Why does loss multiply by 1024 in the file (5.1_BMInf_CPM.py)?

StarrySeas1 commented 2 years ago

Achazwl commented 2 years ago

Since model quantization is used, the range of the weight that can be expressed in PLM is not as large as fp32. So if we backward normally, the model may suffer from underflow, i.e., the gradient becomes too small to be expressed and go to zero, and keep being zero till the input template. Scaling the loss, so that the gradients are scaled too, can address this issue. Note that the learning rate of the input template is scaled down by a factor of 1024 too.

StarrySeas1 commented 2 years ago

Thanks for your reply.
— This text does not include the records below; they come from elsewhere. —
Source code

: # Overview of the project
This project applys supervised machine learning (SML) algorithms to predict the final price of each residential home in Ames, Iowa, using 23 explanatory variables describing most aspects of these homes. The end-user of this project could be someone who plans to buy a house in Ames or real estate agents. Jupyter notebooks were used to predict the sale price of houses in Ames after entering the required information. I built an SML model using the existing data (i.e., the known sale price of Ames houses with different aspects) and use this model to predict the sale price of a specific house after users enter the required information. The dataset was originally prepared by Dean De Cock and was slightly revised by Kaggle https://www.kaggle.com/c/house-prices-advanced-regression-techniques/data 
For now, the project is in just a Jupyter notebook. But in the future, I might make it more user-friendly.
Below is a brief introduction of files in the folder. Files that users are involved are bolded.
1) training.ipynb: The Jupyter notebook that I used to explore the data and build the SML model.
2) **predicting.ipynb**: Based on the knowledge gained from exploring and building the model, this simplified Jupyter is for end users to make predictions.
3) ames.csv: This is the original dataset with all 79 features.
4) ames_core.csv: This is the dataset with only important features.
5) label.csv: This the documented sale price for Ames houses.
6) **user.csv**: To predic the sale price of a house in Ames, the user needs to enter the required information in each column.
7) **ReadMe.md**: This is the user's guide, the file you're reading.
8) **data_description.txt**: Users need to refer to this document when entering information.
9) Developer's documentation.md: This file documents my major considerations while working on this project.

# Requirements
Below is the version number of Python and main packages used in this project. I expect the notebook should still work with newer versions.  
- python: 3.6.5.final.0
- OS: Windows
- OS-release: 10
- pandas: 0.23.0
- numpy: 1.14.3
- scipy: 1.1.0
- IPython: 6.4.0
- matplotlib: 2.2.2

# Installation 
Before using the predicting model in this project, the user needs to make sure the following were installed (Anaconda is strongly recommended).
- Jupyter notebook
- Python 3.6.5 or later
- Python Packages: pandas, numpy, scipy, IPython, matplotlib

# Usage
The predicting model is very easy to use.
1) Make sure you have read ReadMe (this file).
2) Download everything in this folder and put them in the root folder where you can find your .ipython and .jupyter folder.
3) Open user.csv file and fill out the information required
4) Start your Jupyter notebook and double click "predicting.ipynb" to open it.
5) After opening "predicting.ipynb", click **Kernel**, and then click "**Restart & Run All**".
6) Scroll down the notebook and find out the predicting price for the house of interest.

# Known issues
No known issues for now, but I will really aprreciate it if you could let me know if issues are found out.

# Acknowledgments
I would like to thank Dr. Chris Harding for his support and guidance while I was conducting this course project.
Is this data set(ChnSentiCorp) not integrated into this repository, Or download the original data set myself for processing?

========================================================

Another question: I'm reading this code. I have several questions to ask you:

When cpm2 is used for prompt tuning, is the input and output of PLM model in the following format? If the template adopts "text: {'meta':'content'} and the text category is: {'mask'}"
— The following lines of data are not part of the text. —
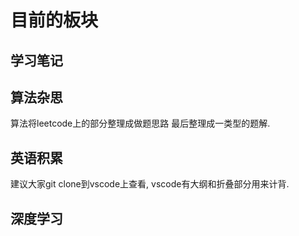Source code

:# 目前的板块

## 学习笔记

## 算法杂思

算法将leetcode上的部分整理成做题思路 最后整理成一类型的题解.

## 英语积累

建议大家git clone到vscode上查看, vscode有大纲和折叠部分用来计背.

## 深度学习

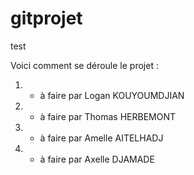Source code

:# gitprojet
test

Voici comment se déroule le projet : 

1.  - à faire par Logan KOUYOUMDJIAN
2.  - à faire par Thomas HERBEMONT
3.  - à faire par Amelle AITELHADJ
4.  - à faire par Axelle DJAMADE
Encoder Input: token_01, token_02, token_03,..., token_mask, token_pad, token_pad Decoder Inout: token_start, token_mask, token_pad, token_pad,..token_pad

After getting the output of PLM, Extract the output of the corresponding position of the token_mask，shape is:[bs,mask_nums,vocab_size]. According to the constructed tensor, label_words_ids(the construction method is, if there are two categories, each category corresponds to two "label mapping words", and the maximum length of label mapping words is 5, the label_words_ids shape is [2,2,5]), extract the value of the corresponding position of PLM output, the shape is [bs, mask_nums , 2, 2, 5]. Then call the function "handle_multi_token", the output values at multiple label token positions are processed into one value. At this time, the shape is updated to [bs, 2] as the output of the whole model.

=======

英文太差可能为了不产生误解，以下是中文版描述。另外一个问题：我正在阅读这份代码，有几个疑问的地方找您请教下：

在采用CPM2进行prompt tuning时，PLM模型的输入输出是下面这种格式吗，如果模板采用“文本: {'meta':'content'} 文本类别为: {'mask'}”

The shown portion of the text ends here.